First, I downloaded the necessary data set from NLS, then opened it in RStudio and cleaned it up.
## ID Sex Race General_Health
## Min. : 1 Min. :1.000 Min. :1.000 Min. :1.000
## 1st Qu.:2249 1st Qu.:1.000 1st Qu.:1.000 1st Qu.:2.000
## Median :4502 Median :1.000 Median :4.000 Median :2.000
## Mean :4504 Mean :1.488 Mean :2.788 Mean :2.319
## 3rd Qu.:6758 3rd Qu.:2.000 3rd Qu.:4.000 3rd Qu.:3.000
## Max. :9022 Max. :2.000 Max. :4.000 Max. :5.000
## NA's :1853
A look at this data showed me that there were NAs for the “General Health” data that I need to trim from the dataset.
## ID Sex Race General_Health
## Min. : 1 Min. :1.000 Min. :1.000 Min. :1.000
## 1st Qu.:2249 1st Qu.:1.000 1st Qu.:1.000 1st Qu.:2.000
## Median :4502 Median :1.000 Median :4.000 Median :2.000
## Mean :4504 Mean :1.488 Mean :2.788 Mean :2.319
## 3rd Qu.:6758 3rd Qu.:2.000 3rd Qu.:4.000 3rd Qu.:3.000
## Max. :9022 Max. :2.000 Max. :4.000 Max. :5.000
## NA's :1853
So I filtered the dataset to remove the NAs from the General_Health.
## Source: local data frame [7,131 x 4]
##
## ID Sex Race General_Health
## (int) (int) (int) (int)
## 1 1 2 4 2
## 2 2 1 2 2
## 3 3 2 2 3
## 4 4 2 2 2
## 5 5 1 2 2
## 6 6 2 2 2
## 7 9 1 4 2
## 8 11 2 2 3
## 9 12 1 2 4
## 10 13 1 2 1
## .. ... ... ... ...
## ID Sex Race General_Health
## Min. : 1 Min. :1.000 Min. :1.000 Min. :1.000
## 1st Qu.:2356 1st Qu.:1.000 1st Qu.:1.000 1st Qu.:2.000
## Median :4630 Median :2.000 Median :3.000 Median :2.000
## Mean :4592 Mean :1.504 Mean :2.733 Mean :2.319
## 3rd Qu.:6860 3rd Qu.:2.000 3rd Qu.:4.000 3rd Qu.:3.000
## Max. :9022 Max. :2.000 Max. :4.000 Max. :5.000
I next used the table command to provide a frequency distribution for each variable.
##
## 1 2
## 3539 3592
##
## 1 2 3 4
## 1970 1529 67 3565
##
## 1 2 3 4 5
## 1622 2578 2080 735 116
I used the xtabs function to create a cross tabulation of genereal health by race and sex.
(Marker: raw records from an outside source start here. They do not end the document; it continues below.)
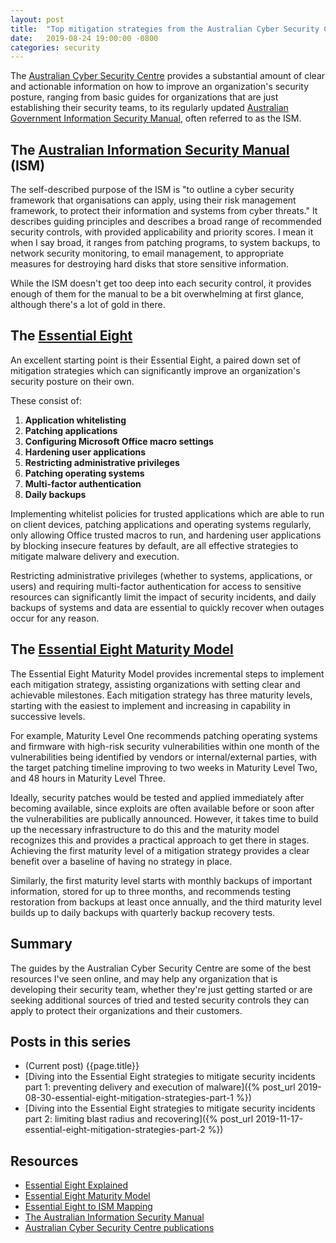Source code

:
 ```yaml
---
layout: post
title:  "Top mitigation strategies from the Australian Cyber Security Centre"
date:   2019-08-24 19:00:00 -0800
categories: security
---
```

The [Australian Cyber Security Centre](https://www.cyber.gov.au/) provides a substantial amount of clear and actionable information on how to improve an organization's security posture, ranging from basic guides for organizations that are just establishing their security teams, to its regularly updated [Australian Government Information Security Manual](https://www.cyber.gov.au/ism), often referred to as the ISM.

<!--more-->

## The [Australian Information Security Manual](https://www.cyber.gov.au/ism) (ISM)
The self-described purpose of the ISM is "to outline a cyber security framework that organisations can apply, using their risk management framework, to protect their information and systems from cyber threats."  It describes guiding principles and describes a broad range of recommended security controls, with provided applicability and priority scores.  I mean it when I say broad, it ranges from patching programs, to system backups, to network security monitoring, to email management, to appropriate measures for destroying hard disks that store sensitive information.

While the ISM doesn't get too deep into each security control, it provides enough of them for the manual to be a bit overwhelming at first glance, although there's a lot of gold in there.

## The [Essential Eight](https://www.cyber.gov.au/publications/essential-eight-explained)
An excellent starting point is their Essential Eight, a paired down set of mitigation strategies which can significantly improve an organization's security posture on their own.

These consist of:

1. **Application whitelisting**
2. **Patching applications**
3. **Configuring Microsoft Office macro settings**
4. **Hardening user applications**
5. **Restricting administrative privileges**
6. **Patching operating systems**
7. **Multi-factor authentication**
8. **Daily backups**

Implementing whitelist policies for trusted applications which are able to run on client devices, patching applications and operating systems regularly, only allowing Office trusted macros to run, and hardening user applications by blocking insecure features by default, are all effective strategies to mitigate malware delivery and execution.

Restricting administrative privileges (whether to systems, applications, or users) and requiring multi-factor authentication for access to sensitive resources can significantly limit the impact of security incidents, and daily backups of systems and data are essential to quickly recover when outages occur for any reason.

## The [Essential Eight Maturity Model](https://www.cyber.gov.au/publications/essential-eight-maturity-model)
The Essential Eight Maturity Model provides incremental steps to implement each mitigation strategy, assisting organizations with setting clear and achievable milestones.  Each mitigation strategy has three maturity levels, starting with the easiest to implement and increasing in capability in successive levels.

For example, Maturity Level One recommends patching operating systems and firmware with high-risk security vulnerabilities within one month of the vulnerabilities being identified by vendors or internal/external parties, with the target patching timeline improving to two weeks in Maturity Level Two, and 48 hours in Maturity Level Three.

Ideally, security patches would be tested and applied immediately after becoming available, since exploits are often available before or soon after the vulnerabilities are publically announced.  However, it takes time to build up the necessary infrastructure to do this and the maturity model recognizes this and provides a practical approach to get there in stages.  Achieving the first maturity level of a mitigation strategy provides a clear benefit over a baseline of having no strategy in place.

Similarly, the first maturity level starts with monthly backups of important information, stored for up to three months, and recommends testing restoration from backups at least once annually, and the third maturity level builds up to daily backups with quarterly backup recovery tests.

## Summary
The guides by the Australian Cyber Security Centre are some of the best resources I've seen online, and may help any organization that is developing their security team, whether they're just getting started or are seeking additional sources of tried and tested security controls they can apply to protect their organizations and their customers.

## Posts in this series

* (Current post) {{page.title}}
* [Diving into the Essential Eight strategies to mitigate security incidents part 1: preventing delivery and execution of malware]({% post_url 2019-08-30-essential-eight-mitigation-strategies-part-1 %})
* [Diving into the Essential Eight strategies to mitigate security incidents part 2: limiting blast radius and recovering]({% post_url 2019-11-17-essential-eight-mitigation-strategies-part-2 %})

## Resources

* [Essential Eight Explained](https://www.cyber.gov.au/publications/essential-eight-explained)
* [Essential Eight Maturity Model](https://www.cyber.gov.au/publications/essential-eight-maturity-model)
* [Essential Eight to ISM Mapping](https://www.cyber.gov.au/publications/essential-eight-to-ISM-mapping)
* [The Australian Information Security Manual](https://www.cyber.gov.au/ism)
* [Australian Cyber Security Centre publications](https://www.cyber.gov.au/publications)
First, I created a new data frame that contains this cross tabulation
## , , trimyouth$General_Health = 1
##
## trimyouth$Sex
## trimyouth$Race 1 2
## 1 269 188
## 2 142 144
## 3 5 10
## 4 451 413
##
## , , trimyouth$General_Health = 2
##
## trimyouth$Sex
## trimyouth$Race 1 2
## 1 298 328
## 2 277 257
## 3 16 9
## 4 707 686
##
## , , trimyouth$General_Health = 3
##
## trimyouth$Sex
## trimyouth$Race 1 2
## 1 254 341
## 2 225 258
## 3 8 10
## 4 509 475
##
## , , trimyouth$General_Health = 4
##
## trimyouth$Sex
## trimyouth$Race 1 2
## 1 104 158
## 2 98 90
## 3 4 3
## 4 126 152
##
## , , trimyouth$General_Health = 5
##
## trimyouth$Sex
## trimyouth$Race 1 2
## 1 14 16
## 2 13 25
## 3 1 1
## 4 18 28
Then I used ftable to present the data in a more readable format.
## trimyouth$General_Health 1 2 3 4 5
## trimyouth$Race trimyouth$Sex
## 1 1 269 298 254 104 14
## 2 188 328 341 158 16
## 2 1 142 277 225 98 13
## 2 144 257 258 90 25
## 3 1 5 16 8 4 1
## 2 10 9 10 3 1
## 4 1 451 707 509 126 18
## 2 413 686 475 152 28
Finally, I used “summary” to run a Chi Square test, with an \(\alpha\) of .05.
## Call: xtabs(formula = ~trimyouth$Race + trimyouth$Sex + trimyouth$General_Health)
## Number of cases in table: 7131
## Number of factors: 3
## Test for independence of all factors:
## Chisq = 159.34, df = 31, p-value = 3.389e-19
## Chi-squared approximation may be incorrect
I find that my p value, 3.389e-19, is <.05 (my \(\alpha\)), so I reject the null hypothesis. In other words, general health is independent of race and sex.